The Two-Update Problem: Monotonicity
In his posts (1, 2) on the two-update problem, Abram Demski discussed a problem we see in existing proposals for logical priors. The existing proposals for logical priors work from a base theory T, and construct probability distributions PT, which represent a probability distributions on completions of that theory. The two-update problem is that it is not necessarily the case that PT(ϕ)=P∅(ϕ|T). This gives us two updates: One from putting sentences in the base theory, and one by performing a Bayesian update. Here, I want to talk about a weaker requirement for families of logical priors, where we only require that adding consequences of ϕ to the base theory does not decrease the probability of ϕ.
We say that a family of logical priors PT is monotonic if whenever T⊢ϕ→s for all s∈S, then PT(ϕ)≤PT∪S(ϕ). That is to say, if we only update on assumptions which are logical consequences of ϕ, then the probability of ϕ should only go up.
(I mentioned this before as one of the desirable properties in this post)
Theorem: The Demski prior is monotonic.
Proof: When sampling for the Demski prior with base theory T, for each infinite sequence of sentences sampled, either all the sentences in S are accepted as not contradicting previously sampled sentences or not.
In the case where all of the sentences in S are accepted, If we were to consider sampling the same infinite sequence of sentences for the Demski prior with base theory T∪S, then we would get the same complete theory in the end. Therefore, if we condition on the assumption that the infinite sequence causes all sentences in S to be accepted when the base theory is T, the probability that ϕ is accepted when the base theory is T is the same as the probability that ϕ is accepted when the base theory is T∪S.
On the other hand, if we condition on the assumption that the infinite sequence does not causes all sentences in S to be accepted when the base theory is T, then the probability that ϕ is accepted when the base theory is T is 0, while the probability that ϕ is accepted when the base theory is T∪S is non-negative.
Therefore, the probability that ϕ is accepted when the base theory is T is less than or equal to the probability that ϕ is accepted when the base theory is T∪S. □
Theorem: The Worst Case Bayes prior is not monotonic
Proof Sketch: Let A and B be two simple and independent sentences.
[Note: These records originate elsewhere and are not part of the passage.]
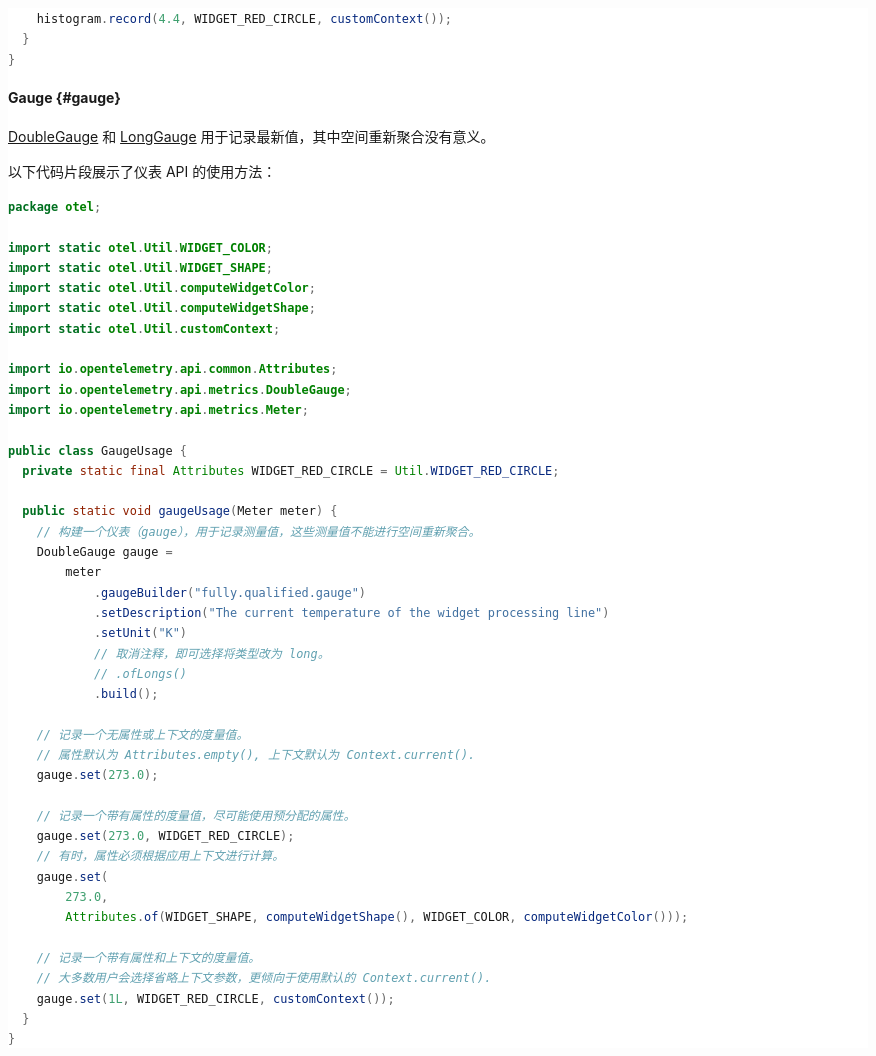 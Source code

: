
 ```java
    histogram.record(4.4, WIDGET_RED_CIRCLE, customContext());
  }
}
```



#### Gauge {#gauge}

[DoubleGauge](https://www.javadoc.io/doc/io.opentelemetry/opentelemetry-api/latest/io/opentelemetry/api/metrics/DoubleGauge.html)
和
[LongGauge](https://www.javadoc.io/doc/io.opentelemetry/opentelemetry-api/latest/io/opentelemetry/api/metrics/LongGauge.html)
用于记录最新值，其中空间重新聚合没有意义。

以下代码片段展示了仪表 API 的使用方法：



<?code-excerpt "src/main/java/otel/GaugeUsage.java"?>

```java
package otel;

import static otel.Util.WIDGET_COLOR;
import static otel.Util.WIDGET_SHAPE;
import static otel.Util.computeWidgetColor;
import static otel.Util.computeWidgetShape;
import static otel.Util.customContext;

import io.opentelemetry.api.common.Attributes;
import io.opentelemetry.api.metrics.DoubleGauge;
import io.opentelemetry.api.metrics.Meter;

public class GaugeUsage {
  private static final Attributes WIDGET_RED_CIRCLE = Util.WIDGET_RED_CIRCLE;

  public static void gaugeUsage(Meter meter) {
    // 构建一个仪表（gauge），用于记录测量值，这些测量值不能进行空间重新聚合。
    DoubleGauge gauge =
        meter
            .gaugeBuilder("fully.qualified.gauge")
            .setDescription("The current temperature of the widget processing line")
            .setUnit("K")
            // 取消注释，即可选择将类型改为 long。
            // .ofLongs()
            .build();

    // 记录一个无属性或上下文的度量值。
    // 属性默认为 Attributes.empty(), 上下文默认为 Context.current().
    gauge.set(273.0);

    // 记录一个带有属性的度量值，尽可能使用预分配的属性。
    gauge.set(273.0, WIDGET_RED_CIRCLE);
    // 有时，属性必须根据应用上下文进行计算。
    gauge.set(
        273.0,
        Attributes.of(WIDGET_SHAPE, computeWidgetShape(), WIDGET_COLOR, computeWidgetColor()));

    // 记录一个带有属性和上下文的度量值。
    // 大多数用户会选择省略上下文参数，更倾向于使用默认的 Context.current().
    gauge.set(1L, WIDGET_RED_CIRCLE, customContext());
  }
}
```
We will consider a weighting on sentences such that A and B have very large weight, the four sentences A∧B, A∧¬B, ¬A∧B, and ¬A∧¬B have much smaller weight, and all other sentences have negligible weight.
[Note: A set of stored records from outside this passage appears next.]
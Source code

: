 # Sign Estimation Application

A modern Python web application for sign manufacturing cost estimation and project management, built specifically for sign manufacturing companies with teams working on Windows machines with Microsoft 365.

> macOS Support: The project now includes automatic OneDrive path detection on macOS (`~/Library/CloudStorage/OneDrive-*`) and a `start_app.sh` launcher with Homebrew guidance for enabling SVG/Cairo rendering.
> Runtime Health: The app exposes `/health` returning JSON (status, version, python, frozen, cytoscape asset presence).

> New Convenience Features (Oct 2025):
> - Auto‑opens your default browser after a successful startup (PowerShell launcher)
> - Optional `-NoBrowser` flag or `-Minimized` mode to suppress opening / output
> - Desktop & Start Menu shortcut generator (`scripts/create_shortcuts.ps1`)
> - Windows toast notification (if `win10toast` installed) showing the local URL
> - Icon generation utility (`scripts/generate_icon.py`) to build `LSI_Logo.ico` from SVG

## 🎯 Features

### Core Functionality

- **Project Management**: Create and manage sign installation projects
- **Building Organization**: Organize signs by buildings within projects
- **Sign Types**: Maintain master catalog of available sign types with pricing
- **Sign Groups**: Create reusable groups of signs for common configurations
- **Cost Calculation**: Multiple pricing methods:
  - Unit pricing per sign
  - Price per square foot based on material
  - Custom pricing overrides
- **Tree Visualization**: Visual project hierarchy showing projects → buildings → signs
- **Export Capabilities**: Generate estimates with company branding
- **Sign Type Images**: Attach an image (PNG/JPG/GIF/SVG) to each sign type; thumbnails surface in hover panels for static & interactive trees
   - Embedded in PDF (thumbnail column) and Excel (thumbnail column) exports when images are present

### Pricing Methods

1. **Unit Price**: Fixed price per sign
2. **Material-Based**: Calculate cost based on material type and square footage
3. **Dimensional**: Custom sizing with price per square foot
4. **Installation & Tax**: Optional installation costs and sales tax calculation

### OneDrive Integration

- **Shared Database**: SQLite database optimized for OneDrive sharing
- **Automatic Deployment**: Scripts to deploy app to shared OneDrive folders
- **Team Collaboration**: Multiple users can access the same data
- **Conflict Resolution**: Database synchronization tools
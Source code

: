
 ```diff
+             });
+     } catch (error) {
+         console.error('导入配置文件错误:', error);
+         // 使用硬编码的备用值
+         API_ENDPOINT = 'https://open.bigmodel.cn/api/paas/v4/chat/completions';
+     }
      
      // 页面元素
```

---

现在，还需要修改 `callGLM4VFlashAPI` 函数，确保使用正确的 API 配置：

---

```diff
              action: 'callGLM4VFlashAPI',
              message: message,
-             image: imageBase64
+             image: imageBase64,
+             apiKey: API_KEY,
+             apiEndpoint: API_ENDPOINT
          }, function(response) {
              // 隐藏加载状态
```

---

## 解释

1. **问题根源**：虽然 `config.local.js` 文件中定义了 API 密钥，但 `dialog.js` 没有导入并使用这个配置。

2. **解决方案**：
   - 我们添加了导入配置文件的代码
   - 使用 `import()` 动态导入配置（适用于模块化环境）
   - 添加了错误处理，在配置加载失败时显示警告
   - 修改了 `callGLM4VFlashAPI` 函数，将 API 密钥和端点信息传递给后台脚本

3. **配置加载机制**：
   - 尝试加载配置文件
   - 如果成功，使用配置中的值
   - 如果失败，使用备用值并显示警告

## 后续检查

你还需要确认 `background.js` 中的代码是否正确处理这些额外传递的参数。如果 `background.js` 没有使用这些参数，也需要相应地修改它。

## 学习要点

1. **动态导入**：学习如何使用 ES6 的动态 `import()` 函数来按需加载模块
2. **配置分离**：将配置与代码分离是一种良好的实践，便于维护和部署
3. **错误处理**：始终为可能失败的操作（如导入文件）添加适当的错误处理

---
T will be the empty theory, and S will be the theory consisting of just the sentence A∨B. Note that (A∧B)→(A∨B), so monotinicity would imply that P∅(A∧B)≤PA∨B(A∧B).
Note that in P∅, A and B will each be given probability about 1⁄2, and the 4 conjunctions will each be given probability about 1⁄4.
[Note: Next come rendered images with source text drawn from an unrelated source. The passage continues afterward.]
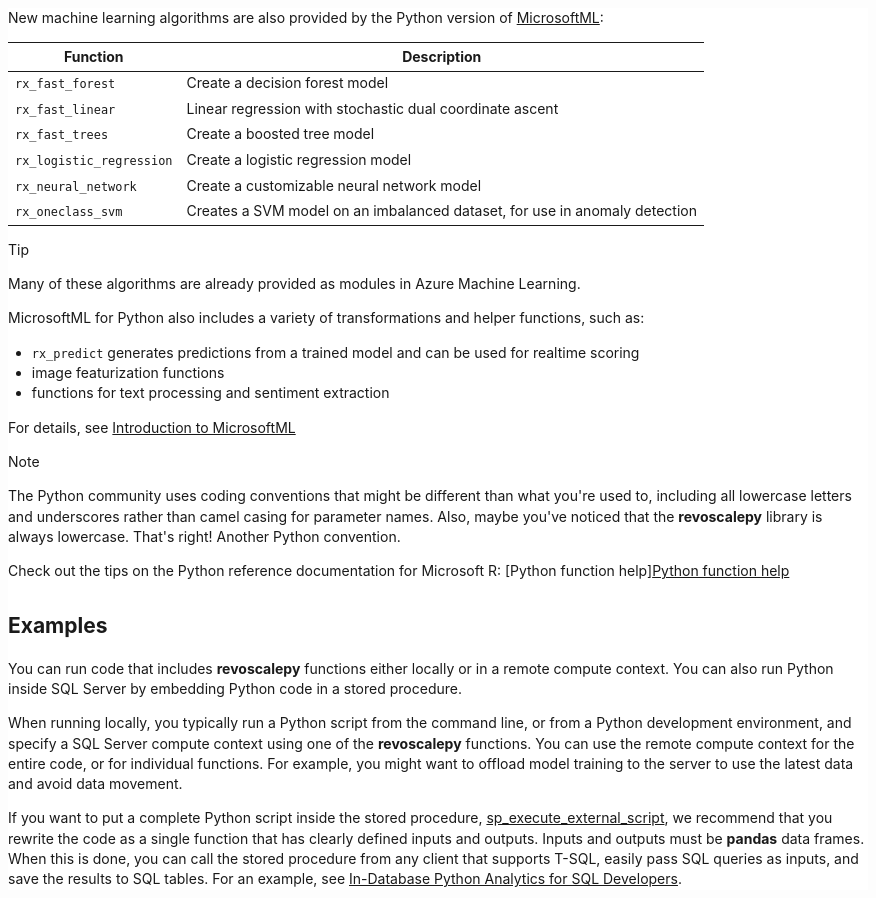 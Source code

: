New machine learning algorithms are also provided by the Python version of [MicrosoftML](https://docs.microsoft.com/r-server/python-reference/microsoftml/microsoftml-package):

| Function| Description|
| ------ | ------ |
|`rx_fast_forest` |Create a decision forest model|
|`rx_fast_linear` | Linear regression with stochastic dual coordinate ascent|
|`rx_fast_trees` | Create a boosted tree model |
|`rx_logistic_regression` | Create a logistic regression model|
|`rx_neural_network` | Create a customizable neural network model |
|`rx_oneclass_svm` | Creates a SVM model on an imbalanced dataset, for use in anomaly detection|

> [!TIP]
> Many of these algorithms are already provided as modules in Azure Machine Learning.

MicrosoftML for Python also includes a variety of transformations and helper functions, such as:

+ `rx_predict` generates predictions from a trained model and can be used for realtime scoring
+ image featurization functions
+ functions for text processing and sentiment extraction

For details, see [Introduction to MicrosoftML](https://docs.microsoft.com/r-server/r/concept-what-is-the-microsoftml-package)


> [!NOTE]
> The Python community uses coding conventions that might be different than what you're used to, including all lowercase letters and underscores rather than camel casing for parameter names. Also, maybe you've noticed that the **revoscalepy** library is always lowercase. That's right! Another Python convention.
> 
> Check out the tips on the Python reference documentation for Microsoft R: [Python function help][Python function help](https://docs.microsoft.com/r-server/python-reference/introducing-python-package-reference)

## Examples

You can run code that includes **revoscalepy** functions either locally or in a remote compute context. You can also run Python inside SQL Server by embedding Python code in a stored procedure.

When running locally, you typically run a Python script from the command line, or from a Python development environment, and specify a SQL Server compute context using one of the **revoscalepy** functions. You can use the remote compute context for the entire code, or for individual functions. For example, you might want to offload model training to the server to use the latest data and avoid data movement.

If you want to put a complete Python script inside the stored procedure, [sp_execute_external_script](https://docs.microsoft.com/sql/relational-databases/system-stored-procedures/sp-execute-external-script-transact-sql), we recommend that you rewrite the code as a single function that has clearly defined inputs and outputs. Inputs and outputs must be **pandas** data frames. When this is done, you can call the stored procedure from any client that supports T-SQL, easily pass SQL queries as inputs, and save the results to SQL tables. For an example, see [In-Database Python Analytics for SQL Developers](../tutorials/sqldev-in-database-python-for-sql-developers.md).
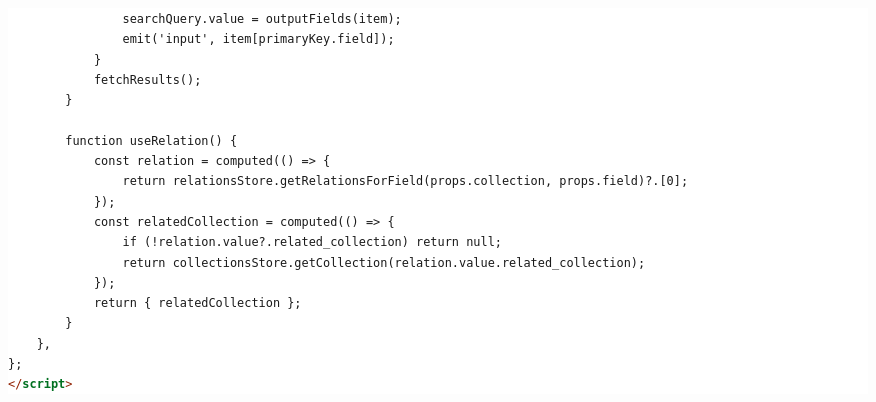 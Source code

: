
 ```html
				searchQuery.value = outputFields(item);
				emit('input', item[primaryKey.field]);
			}
			fetchResults();
		}

		function useRelation() {
			const relation = computed(() => {
				return relationsStore.getRelationsForField(props.collection, props.field)?.[0];
			});
			const relatedCollection = computed(() => {
				if (!relation.value?.related_collection) return null;
				return collectionsStore.getCollection(relation.value.related_collection);
			});
			return { relatedCollection };
		}
	},
};
</script>
```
However, in PA∧B, A and B will each be given probability about 1⁄2. This is because the only two sentences with large weight are A and B, by symmetry they should be given the same probability, and if that probability is far from 1⁄2, they will have a worse score when A is true and B is false.
Since A is given probability near 1⁄2, ¬A∧B will also be given probability near 1⁄2, since exactly one of A and ¬A∧B is true. Similarly A∧¬B will get probability near 1⁄2. However, this means that AwedgeB will be left with probability near 0, since exactly one of A∧B, A∧¬B, and ¬A∧B is true.
What happens here is that the probabilities assigned to A and B will both be slightly greater than 1⁄2, so in the case where both are true, the Bayes score will be much larger from the contribution from those sentences, and so maximizing the worst case Bayes score, we trade some of our Bayes score in that world for Bayes score in other worlds by making the probability of AwedgeB small. □
The fact that the monotonicity is possible and the Worst Case Bayes prior does not achieve it is the reason I have abandoned the Worst Case Bayes prior and have now thought about it much for the last year.